Stephan Schreiner sieht einen wichtigen Beitrag diesbezüglich darin, "kein per Schiff, Flugzeug oder Lastwagen importiertes Obst und Gemüse, etwa Avocados, Quinoa oder Couscous zu kaufen." Saisonale und regionale Ernährung ist für Schreiner ein effektiver Ansatz.

 

Vegan oder nicht vegan – darauf kommt es letztlich nicht an

Ein Punkt, den auch Ingo Froböse aus gesundheitlicher Perspektive für enorm wichtig hält. Für den emeritierten Professor für Prävention und Rehabilitation im Sport an der Deutschen Sporthochschule Köln ist für eine gesunde Ernährung weniger die Frage wichtig, ob sie mit oder ohne Fleisch auskommt, sondern wie sehr sie sich an saisonalen und regionalen Produkten orientiert und – damit zusammenhängend – wie ausgewogen sie ist. Froböse gibt zu bedenken: "Vegan oder nicht vegan – das ist überhaupt nicht die Frage. Es kommt auf Ausgewogenheit an." Eine vegane Ernährung sei nicht automatisch gesünder, nur, weil sie vegan ist. Ebenso verhielte es sich aber auch mit einer nicht-veganen Ernährung. So, wie Fleischesser in der Gefahr stünden, sich zu proteinreich zu ernähren, sollten Veganer und Vegetarier zum Beispiel darauf achten, nicht in ein Vitamin B-Komplex-Defizit zu geraten, weil der primär in Fleischprodukten vorkomme.
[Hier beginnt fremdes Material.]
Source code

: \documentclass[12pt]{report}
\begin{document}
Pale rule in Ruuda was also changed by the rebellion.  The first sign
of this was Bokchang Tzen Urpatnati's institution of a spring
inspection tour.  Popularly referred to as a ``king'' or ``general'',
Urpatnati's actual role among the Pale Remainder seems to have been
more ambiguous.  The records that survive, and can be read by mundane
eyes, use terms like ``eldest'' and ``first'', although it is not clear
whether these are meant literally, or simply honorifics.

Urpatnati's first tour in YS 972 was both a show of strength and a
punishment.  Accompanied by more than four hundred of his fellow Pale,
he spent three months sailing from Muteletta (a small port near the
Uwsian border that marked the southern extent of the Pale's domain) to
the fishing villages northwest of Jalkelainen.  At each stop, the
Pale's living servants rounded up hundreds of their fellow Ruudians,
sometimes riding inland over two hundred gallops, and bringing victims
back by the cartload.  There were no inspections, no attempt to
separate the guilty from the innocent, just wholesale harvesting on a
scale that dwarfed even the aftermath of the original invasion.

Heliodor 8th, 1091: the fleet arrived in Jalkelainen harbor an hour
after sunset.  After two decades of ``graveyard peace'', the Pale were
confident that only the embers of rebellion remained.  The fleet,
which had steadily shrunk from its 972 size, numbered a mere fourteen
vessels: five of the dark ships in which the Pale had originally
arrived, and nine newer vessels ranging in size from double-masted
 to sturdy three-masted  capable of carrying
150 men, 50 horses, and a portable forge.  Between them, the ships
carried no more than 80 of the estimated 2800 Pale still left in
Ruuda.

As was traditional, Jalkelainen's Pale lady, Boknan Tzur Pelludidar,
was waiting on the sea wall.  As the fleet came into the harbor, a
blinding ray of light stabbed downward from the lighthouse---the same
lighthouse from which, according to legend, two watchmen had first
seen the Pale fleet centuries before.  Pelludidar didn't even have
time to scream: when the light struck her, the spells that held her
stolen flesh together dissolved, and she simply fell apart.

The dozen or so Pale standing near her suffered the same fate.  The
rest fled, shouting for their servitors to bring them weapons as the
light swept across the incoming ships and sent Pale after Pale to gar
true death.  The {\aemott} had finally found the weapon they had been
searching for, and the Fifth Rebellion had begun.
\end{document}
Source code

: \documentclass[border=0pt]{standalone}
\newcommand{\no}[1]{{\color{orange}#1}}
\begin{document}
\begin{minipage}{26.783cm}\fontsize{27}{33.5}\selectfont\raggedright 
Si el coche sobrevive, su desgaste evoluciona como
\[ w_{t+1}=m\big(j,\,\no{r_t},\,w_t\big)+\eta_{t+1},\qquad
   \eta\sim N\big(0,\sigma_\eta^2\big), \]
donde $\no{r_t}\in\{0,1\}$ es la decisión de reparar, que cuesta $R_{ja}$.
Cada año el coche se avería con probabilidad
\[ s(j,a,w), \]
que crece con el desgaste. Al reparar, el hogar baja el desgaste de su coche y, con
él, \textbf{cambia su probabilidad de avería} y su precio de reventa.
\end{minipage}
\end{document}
Es bleibt also festzuhalten: Was den ethischen Aspekt des Verzehrs von tierischen Produkten angeht – das muss letztlich jeder und jede selbst vor seinem bzw. ihrem Gewissen verantworten können. Ansonsten scheint es zu sein, wie so oft: Extreme Positionen sind wenig erstrebens- bzw. nachahmenswert. Es sind vor allem die drei Schlagworte "Saisonalität", "Regionalität" und "Ausgewogenheit", die eine gesunde und klimaschonende Ernährung auszeichnen. Und die Kolleginnen und Kollegen des eingangs zitierten Bauer Hermanns sind nicht automatisch Klimasünder und für den Untergang der Erde verantwortlich, bloß weil Borstenvieh und Schweinespeck ihr ganzer Lebenszweck sind.